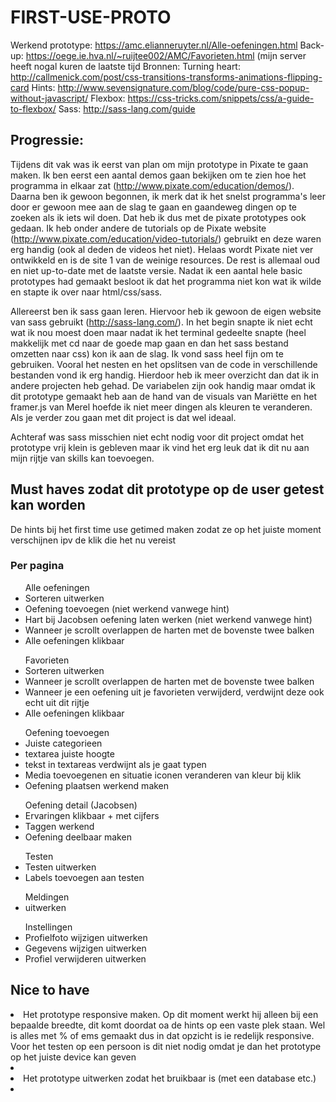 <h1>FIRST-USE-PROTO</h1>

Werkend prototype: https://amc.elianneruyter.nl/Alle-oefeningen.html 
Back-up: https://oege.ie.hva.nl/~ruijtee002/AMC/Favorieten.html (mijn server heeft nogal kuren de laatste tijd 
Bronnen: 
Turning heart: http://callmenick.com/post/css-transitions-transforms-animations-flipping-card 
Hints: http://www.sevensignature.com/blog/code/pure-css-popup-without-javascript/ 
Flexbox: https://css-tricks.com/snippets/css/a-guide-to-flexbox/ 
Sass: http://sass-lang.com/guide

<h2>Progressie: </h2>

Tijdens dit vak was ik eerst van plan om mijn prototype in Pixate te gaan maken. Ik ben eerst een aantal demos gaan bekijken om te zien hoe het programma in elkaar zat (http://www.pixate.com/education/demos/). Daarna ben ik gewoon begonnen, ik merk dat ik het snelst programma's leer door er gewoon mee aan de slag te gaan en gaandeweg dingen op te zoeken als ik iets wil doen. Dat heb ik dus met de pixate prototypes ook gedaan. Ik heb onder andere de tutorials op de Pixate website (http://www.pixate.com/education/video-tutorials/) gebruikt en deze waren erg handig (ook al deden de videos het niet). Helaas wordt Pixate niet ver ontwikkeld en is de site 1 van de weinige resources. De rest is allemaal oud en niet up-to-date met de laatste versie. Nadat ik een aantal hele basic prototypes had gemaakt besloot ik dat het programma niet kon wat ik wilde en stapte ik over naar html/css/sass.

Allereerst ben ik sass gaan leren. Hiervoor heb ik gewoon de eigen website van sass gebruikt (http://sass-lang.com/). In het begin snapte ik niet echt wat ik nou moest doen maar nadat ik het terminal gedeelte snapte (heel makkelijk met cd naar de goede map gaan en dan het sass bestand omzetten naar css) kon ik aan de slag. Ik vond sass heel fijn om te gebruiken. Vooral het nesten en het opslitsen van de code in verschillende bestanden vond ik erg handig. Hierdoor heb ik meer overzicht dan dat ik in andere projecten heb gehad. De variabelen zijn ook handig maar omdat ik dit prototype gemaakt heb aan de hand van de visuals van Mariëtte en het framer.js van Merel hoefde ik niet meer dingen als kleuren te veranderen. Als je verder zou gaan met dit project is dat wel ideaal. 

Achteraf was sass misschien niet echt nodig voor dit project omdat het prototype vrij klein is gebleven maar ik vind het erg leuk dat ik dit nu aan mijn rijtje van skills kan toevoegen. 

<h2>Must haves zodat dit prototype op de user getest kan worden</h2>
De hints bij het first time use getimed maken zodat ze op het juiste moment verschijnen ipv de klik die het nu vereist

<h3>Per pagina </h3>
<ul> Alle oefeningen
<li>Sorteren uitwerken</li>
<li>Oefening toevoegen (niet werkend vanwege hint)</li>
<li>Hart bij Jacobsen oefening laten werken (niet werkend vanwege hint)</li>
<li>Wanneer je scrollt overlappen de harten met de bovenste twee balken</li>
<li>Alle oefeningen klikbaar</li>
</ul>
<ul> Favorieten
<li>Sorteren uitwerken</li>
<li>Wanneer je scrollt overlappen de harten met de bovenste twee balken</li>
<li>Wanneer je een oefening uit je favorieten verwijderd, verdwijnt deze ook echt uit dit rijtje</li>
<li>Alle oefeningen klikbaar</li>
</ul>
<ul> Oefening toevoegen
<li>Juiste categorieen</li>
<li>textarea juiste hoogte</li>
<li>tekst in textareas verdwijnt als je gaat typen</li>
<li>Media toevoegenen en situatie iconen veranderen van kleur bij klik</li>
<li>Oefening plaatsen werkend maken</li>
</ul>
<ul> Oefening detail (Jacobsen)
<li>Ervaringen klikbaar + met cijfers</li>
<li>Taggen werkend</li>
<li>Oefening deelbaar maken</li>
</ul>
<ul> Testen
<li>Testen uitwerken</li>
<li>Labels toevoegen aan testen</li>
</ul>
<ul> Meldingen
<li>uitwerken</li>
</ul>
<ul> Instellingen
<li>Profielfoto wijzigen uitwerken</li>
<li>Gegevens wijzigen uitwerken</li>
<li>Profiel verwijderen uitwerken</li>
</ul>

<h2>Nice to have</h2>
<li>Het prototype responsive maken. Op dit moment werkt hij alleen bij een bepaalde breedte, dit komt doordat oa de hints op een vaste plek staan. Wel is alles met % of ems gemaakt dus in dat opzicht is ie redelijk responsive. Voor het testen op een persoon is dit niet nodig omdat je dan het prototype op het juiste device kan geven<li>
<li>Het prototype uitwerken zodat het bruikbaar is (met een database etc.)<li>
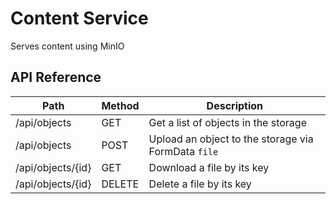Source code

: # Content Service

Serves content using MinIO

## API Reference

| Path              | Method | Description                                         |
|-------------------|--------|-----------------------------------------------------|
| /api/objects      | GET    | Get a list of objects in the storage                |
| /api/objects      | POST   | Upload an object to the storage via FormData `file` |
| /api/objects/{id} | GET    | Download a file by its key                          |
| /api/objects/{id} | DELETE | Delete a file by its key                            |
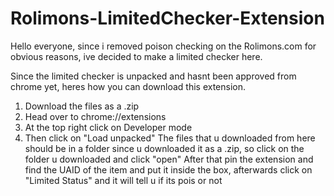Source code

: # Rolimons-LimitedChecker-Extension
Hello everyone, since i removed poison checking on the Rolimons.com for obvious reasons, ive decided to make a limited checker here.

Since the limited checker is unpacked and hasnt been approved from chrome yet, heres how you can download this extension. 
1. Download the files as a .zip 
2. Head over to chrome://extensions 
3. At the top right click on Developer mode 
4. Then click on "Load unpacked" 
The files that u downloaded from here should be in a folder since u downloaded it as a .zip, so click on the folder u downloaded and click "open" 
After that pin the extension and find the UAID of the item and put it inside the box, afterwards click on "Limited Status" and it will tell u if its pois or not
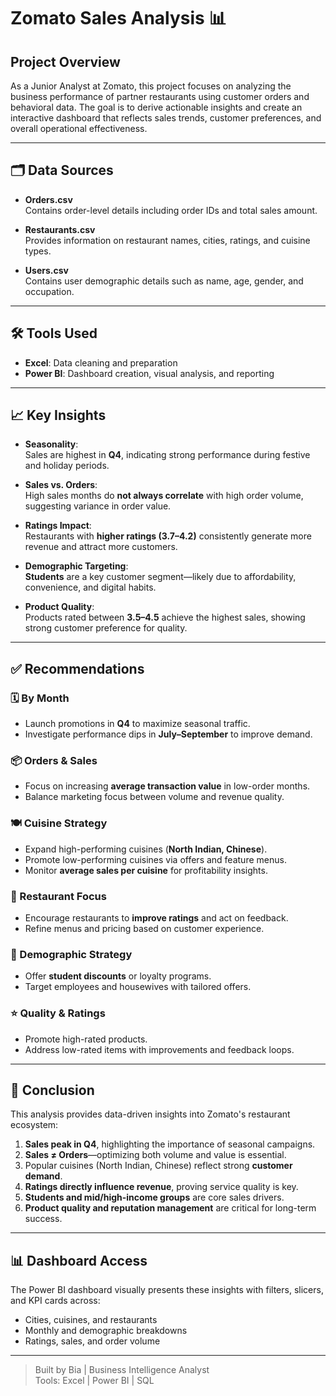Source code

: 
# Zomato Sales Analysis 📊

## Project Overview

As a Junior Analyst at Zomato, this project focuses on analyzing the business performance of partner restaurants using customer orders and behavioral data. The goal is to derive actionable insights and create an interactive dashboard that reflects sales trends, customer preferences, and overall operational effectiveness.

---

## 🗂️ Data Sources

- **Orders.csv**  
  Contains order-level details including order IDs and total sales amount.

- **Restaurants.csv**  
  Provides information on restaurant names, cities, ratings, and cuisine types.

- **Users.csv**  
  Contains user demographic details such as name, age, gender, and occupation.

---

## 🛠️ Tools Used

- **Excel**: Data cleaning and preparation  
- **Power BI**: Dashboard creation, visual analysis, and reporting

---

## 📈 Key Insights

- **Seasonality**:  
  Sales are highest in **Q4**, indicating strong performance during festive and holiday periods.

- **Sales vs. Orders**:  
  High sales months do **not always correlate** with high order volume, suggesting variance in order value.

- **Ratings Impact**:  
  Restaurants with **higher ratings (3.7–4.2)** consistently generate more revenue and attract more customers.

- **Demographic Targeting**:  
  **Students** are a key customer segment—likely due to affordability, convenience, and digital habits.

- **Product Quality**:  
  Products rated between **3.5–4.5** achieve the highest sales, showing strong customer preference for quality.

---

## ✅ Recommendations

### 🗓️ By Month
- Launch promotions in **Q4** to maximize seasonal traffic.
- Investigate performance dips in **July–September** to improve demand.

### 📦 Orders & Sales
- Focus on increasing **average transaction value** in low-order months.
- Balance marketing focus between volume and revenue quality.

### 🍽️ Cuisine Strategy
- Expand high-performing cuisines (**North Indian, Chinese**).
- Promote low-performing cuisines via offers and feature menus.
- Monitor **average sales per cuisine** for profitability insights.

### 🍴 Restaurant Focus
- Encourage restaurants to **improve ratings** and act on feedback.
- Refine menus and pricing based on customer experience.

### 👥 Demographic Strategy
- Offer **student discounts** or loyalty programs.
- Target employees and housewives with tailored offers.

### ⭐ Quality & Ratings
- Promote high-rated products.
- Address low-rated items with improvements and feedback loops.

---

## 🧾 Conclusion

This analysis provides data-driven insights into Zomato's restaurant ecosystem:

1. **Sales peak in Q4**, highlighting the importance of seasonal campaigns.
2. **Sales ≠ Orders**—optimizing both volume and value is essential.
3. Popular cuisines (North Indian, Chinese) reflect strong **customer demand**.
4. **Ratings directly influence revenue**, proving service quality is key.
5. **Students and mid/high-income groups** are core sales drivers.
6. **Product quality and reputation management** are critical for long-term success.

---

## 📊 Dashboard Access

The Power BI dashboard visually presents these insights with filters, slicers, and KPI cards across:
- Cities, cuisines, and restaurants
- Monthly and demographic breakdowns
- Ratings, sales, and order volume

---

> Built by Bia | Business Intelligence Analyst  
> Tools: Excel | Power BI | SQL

EXERCISE OBJECTIVE:
Within the data above, the lines from the one with "Contains user demographic" to the one with "- Promote low-performing" must be repeated exactly; no other line belongs in the answer.

WRITTEN SOLUTION:
  Contains user demographic details such as name, age, gender, and occupation.

---

## 🛠️ Tools Used

- **Excel**: Data cleaning and preparation  
- **Power BI**: Dashboard creation, visual analysis, and reporting

---

## 📈 Key Insights

- **Seasonality**:  
  Sales are highest in **Q4**, indicating strong performance during festive and holiday periods.

- **Sales vs. Orders**:  
  High sales months do **not always correlate** with high order volume, suggesting variance in order value.

- **Ratings Impact**:  
  Restaurants with **higher ratings (3.7–4.2)** consistently generate more revenue and attract more customers.

- **Demographic Targeting**:  
  **Students** are a key customer segment—likely due to affordability, convenience, and digital habits.

- **Product Quality**:  
  Products rated between **3.5–4.5** achieve the highest sales, showing strong customer preference for quality.

---

## ✅ Recommendations

### 🗓️ By Month
- Launch promotions in **Q4** to maximize seasonal traffic.
- Investigate performance dips in **July–September** to improve demand.

### 📦 Orders & Sales
- Focus on increasing **average transaction value** in low-order months.
- Balance marketing focus between volume and revenue quality.

### 🍽️ Cuisine Strategy
- Expand high-performing cuisines (**North Indian, Chinese**).
- Promote low-performing cuisines via offers and feature menus.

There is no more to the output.